These three quantities enable determination of the systemic
vascular resistance (SVR) according to the relation
MAP=(CO.times.SVR)+CVP and vasopressor intervention is indicated if
the SVR falls below a threshold value.
[0004] In practice, measurement of central venous pressure is very
invasive, so this quantity is generally assumed to have a
negligible effect on the SVR. Measurement of cardiac output is also
highly invasive, and CO measurements do not provide a continuously
generated CO value that can be conveniently monitored.
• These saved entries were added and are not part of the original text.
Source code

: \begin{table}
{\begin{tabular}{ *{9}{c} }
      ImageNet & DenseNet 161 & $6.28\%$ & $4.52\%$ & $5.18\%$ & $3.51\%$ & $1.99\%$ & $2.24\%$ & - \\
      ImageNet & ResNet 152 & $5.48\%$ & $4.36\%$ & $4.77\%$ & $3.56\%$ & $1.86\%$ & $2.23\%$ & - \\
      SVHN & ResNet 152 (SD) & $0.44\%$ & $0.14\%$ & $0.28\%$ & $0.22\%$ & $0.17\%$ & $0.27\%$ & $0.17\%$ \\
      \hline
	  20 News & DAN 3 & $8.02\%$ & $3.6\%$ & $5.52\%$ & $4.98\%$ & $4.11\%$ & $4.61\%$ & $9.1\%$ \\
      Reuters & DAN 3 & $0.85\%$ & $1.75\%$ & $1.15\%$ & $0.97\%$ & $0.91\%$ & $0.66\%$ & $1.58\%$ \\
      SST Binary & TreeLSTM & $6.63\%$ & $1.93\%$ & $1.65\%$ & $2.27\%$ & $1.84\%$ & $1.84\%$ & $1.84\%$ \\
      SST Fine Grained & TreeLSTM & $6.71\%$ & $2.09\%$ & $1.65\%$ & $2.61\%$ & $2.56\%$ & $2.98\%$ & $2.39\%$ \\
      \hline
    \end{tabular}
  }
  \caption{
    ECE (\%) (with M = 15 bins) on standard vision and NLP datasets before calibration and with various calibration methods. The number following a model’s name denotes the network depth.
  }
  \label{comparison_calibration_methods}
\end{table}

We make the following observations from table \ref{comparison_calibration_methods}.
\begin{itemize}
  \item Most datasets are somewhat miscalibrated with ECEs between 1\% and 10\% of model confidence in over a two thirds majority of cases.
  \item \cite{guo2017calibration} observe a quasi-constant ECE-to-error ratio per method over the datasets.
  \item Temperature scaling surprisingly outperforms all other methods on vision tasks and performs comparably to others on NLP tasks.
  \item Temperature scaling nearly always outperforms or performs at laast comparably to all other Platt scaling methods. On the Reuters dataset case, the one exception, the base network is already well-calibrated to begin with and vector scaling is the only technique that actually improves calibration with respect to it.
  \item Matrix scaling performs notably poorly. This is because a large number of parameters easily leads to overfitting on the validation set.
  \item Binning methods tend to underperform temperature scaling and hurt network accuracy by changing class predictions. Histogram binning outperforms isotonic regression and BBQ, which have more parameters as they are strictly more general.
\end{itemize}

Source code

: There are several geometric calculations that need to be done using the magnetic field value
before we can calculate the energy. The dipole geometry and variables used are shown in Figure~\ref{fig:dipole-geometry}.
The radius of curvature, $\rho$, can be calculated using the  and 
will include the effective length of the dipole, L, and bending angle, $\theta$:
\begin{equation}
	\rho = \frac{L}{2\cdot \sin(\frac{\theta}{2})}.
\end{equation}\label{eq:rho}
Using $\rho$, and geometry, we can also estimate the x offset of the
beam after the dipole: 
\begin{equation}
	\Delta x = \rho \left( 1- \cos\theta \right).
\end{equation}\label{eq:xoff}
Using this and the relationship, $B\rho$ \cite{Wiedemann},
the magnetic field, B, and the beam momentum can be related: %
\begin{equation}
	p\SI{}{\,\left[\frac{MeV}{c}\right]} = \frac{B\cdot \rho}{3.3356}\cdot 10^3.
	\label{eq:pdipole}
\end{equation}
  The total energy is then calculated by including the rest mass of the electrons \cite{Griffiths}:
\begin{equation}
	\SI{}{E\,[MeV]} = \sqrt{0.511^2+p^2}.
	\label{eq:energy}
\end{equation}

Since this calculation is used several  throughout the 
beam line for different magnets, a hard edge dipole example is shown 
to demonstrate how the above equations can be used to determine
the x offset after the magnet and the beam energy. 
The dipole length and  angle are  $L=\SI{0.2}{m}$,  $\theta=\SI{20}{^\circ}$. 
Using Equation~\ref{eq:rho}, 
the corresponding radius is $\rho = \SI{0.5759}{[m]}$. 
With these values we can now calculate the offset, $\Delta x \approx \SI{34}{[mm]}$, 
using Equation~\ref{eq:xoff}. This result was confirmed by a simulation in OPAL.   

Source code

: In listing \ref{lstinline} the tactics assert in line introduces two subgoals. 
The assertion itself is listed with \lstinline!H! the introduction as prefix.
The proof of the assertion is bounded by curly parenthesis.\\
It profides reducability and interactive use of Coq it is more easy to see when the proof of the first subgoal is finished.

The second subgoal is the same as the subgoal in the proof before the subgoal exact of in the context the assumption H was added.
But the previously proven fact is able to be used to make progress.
Unfortunately, CO is usually not negligible in determining SVR.
[0005] Measurement of the mean aortic pressure (MAP) is also very
invasive. However, the arterial blood pressure (ABP) is readily
measured in a non-invasive or minimally invasive manner, for
example using a sphygmometer or an arterial line. The mean value of
the ABP also approximately equals the MAP. In view of the
invasiveness of the MAP, CO, and CVP measurements, it is
commonplace for only ABP to be measured.
[0006] As a consequence, medical personnel are left to make the
determination as to whether a vasopressor should be administered
based on incomplete information. Under these circumstances,
different physicians can make different qualitative judgments in
deciding if and when the need for vasopressor intervention arises,
typically relying on the available ABP measurements, other measured
physiological parameters, and other information such as the
patient's overall appearance, pre-existing medical conditions, or
so forth. This situation leads to a lack of uniformity in medical
care and can result in unnecessary vasopressor administration, or
conversely failure to administer a vasopressor that would have been
medically beneficial.
[0007] The following provides a new and improved apparatuses and
methods which overcome the above-referenced problems and
others.
[0008] In accordance with one aspect, a hemodynamic monitoring
instrument is disclosed, comprising: a processor arranged to
receive a physiological parameter indicative of heart rate and a
physiological parameter indicative of arterial blood pressure and
configured to compute a hemodynamic parameter correlating with
systemic vascular resistance (SVR) based on the received
physiological parameter indicative of heart rate and the received
physiological parameter indicative of arterial blood pressure; and
an output device including least one of (i) a display configured to
display the computed hemodynamic parameter and (ii) an alarm
configured to generate a perceptible signal responsive to the
computed hemodynamic parameter satisfying an alarm criterion.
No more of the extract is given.